─── Material for this task
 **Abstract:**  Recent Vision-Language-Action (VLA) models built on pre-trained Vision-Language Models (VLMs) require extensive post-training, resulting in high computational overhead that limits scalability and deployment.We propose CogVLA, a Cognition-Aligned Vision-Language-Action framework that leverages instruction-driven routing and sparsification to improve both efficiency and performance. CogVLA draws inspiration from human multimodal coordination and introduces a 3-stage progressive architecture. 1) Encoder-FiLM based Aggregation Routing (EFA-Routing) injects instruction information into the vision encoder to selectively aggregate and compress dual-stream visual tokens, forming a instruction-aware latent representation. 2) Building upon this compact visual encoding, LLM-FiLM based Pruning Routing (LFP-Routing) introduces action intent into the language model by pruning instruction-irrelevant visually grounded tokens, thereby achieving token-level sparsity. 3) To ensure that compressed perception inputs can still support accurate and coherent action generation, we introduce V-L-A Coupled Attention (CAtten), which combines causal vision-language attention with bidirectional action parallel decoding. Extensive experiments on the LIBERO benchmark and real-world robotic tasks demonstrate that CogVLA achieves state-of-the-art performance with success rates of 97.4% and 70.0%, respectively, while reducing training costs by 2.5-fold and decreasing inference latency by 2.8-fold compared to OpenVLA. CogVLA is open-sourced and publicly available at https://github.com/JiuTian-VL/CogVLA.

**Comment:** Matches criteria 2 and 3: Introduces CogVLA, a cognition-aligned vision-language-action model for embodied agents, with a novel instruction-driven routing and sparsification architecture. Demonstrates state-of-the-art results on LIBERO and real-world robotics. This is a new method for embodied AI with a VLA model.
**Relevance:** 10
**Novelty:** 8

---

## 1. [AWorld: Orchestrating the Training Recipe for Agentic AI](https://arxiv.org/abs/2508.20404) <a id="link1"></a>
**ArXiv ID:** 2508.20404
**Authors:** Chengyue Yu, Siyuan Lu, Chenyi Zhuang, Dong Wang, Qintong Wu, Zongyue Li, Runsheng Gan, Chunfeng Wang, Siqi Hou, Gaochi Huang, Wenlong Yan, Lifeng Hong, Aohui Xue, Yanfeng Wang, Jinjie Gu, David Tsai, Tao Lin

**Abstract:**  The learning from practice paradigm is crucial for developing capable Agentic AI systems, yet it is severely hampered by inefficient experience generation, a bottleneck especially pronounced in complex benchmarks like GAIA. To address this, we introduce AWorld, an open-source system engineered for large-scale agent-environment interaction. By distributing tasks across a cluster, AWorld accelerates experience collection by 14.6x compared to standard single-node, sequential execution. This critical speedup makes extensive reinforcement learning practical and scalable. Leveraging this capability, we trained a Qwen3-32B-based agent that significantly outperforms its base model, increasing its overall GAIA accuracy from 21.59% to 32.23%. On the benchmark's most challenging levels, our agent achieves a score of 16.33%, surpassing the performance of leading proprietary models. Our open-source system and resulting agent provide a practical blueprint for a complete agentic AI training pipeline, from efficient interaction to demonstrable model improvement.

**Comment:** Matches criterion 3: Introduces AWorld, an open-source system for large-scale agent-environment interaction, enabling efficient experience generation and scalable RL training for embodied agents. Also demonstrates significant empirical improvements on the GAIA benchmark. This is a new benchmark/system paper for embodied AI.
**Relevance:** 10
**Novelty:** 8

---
──────
■ Exercise aim: Full repetition needed. Write out every entry above exactly as given.

■ Final answer:
 **Abstract:**  Recent Vision-Language-Action (VLA) models built on pre-trained Vision-Language Models (VLMs) require extensive post-training, resulting in high computational overhead that limits scalability and deployment.We propose CogVLA, a Cognition-Aligned Vision-Language-Action framework that leverages instruction-driven routing and sparsification to improve both efficiency and performance. CogVLA draws inspiration from human multimodal coordination and introduces a 3-stage progressive architecture. 1) Encoder-FiLM based Aggregation Routing (EFA-Routing) injects instruction information into the vision encoder to selectively aggregate and compress dual-stream visual tokens, forming a instruction-aware latent representation. 2) Building upon this compact visual encoding, LLM-FiLM based Pruning Routing (LFP-Routing) introduces action intent into the language model by pruning instruction-irrelevant visually grounded tokens, thereby achieving token-level sparsity. 3) To ensure that compressed perception inputs can still support accurate and coherent action generation, we introduce V-L-A Coupled Attention (CAtten), which combines causal vision-language attention with bidirectional action parallel decoding. Extensive experiments on the LIBERO benchmark and real-world robotic tasks demonstrate that CogVLA achieves state-of-the-art performance with success rates of 97.4% and 70.0%, respectively, while reducing training costs by 2.5-fold and decreasing inference latency by 2.8-fold compared to OpenVLA. CogVLA is open-sourced and publicly available at https://github.com/JiuTian-VL/CogVLA.

**Comment:** Matches criteria 2 and 3: Introduces CogVLA, a cognition-aligned vision-language-action model for embodied agents, with a novel instruction-driven routing and sparsification architecture. Demonstrates state-of-the-art results on LIBERO and real-world robotics. This is a new method for embodied AI with a VLA model.
**Relevance:** 10
**Novelty:** 8

---

## 1. [AWorld: Orchestrating the Training Recipe for Agentic AI](https://arxiv.org/abs/2508.20404) <a id="link1"></a>
**ArXiv ID:** 2508.20404
**Authors:** Chengyue Yu, Siyuan Lu, Chenyi Zhuang, Dong Wang, Qintong Wu, Zongyue Li, Runsheng Gan, Chunfeng Wang, Siqi Hou, Gaochi Huang, Wenlong Yan, Lifeng Hong, Aohui Xue, Yanfeng Wang, Jinjie Gu, David Tsai, Tao Lin

**Abstract:**  The learning from practice paradigm is crucial for developing capable Agentic AI systems, yet it is severely hampered by inefficient experience generation, a bottleneck especially pronounced in complex benchmarks like GAIA. To address this, we introduce AWorld, an open-source system engineered for large-scale agent-environment interaction. By distributing tasks across a cluster, AWorld accelerates experience collection by 14.6x compared to standard single-node, sequential execution. This critical speedup makes extensive reinforcement learning practical and scalable. Leveraging this capability, we trained a Qwen3-32B-based agent that significantly outperforms its base model, increasing its overall GAIA accuracy from 21.59% to 32.23%. On the benchmark's most challenging levels, our agent achieves a score of 16.33%, surpassing the performance of leading proprietary models. Our open-source system and resulting agent provide a practical blueprint for a complete agentic AI training pipeline, from efficient interaction to demonstrable model improvement.

**Comment:** Matches criterion 3: Introduces AWorld, an open-source system for large-scale agent-environment interaction, enabling efficient experience generation and scalable RL training for embodied agents. Also demonstrates significant empirical improvements on the GAIA benchmark. This is a new benchmark/system paper for embodied AI.
**Relevance:** 10
**Novelty:** 8

---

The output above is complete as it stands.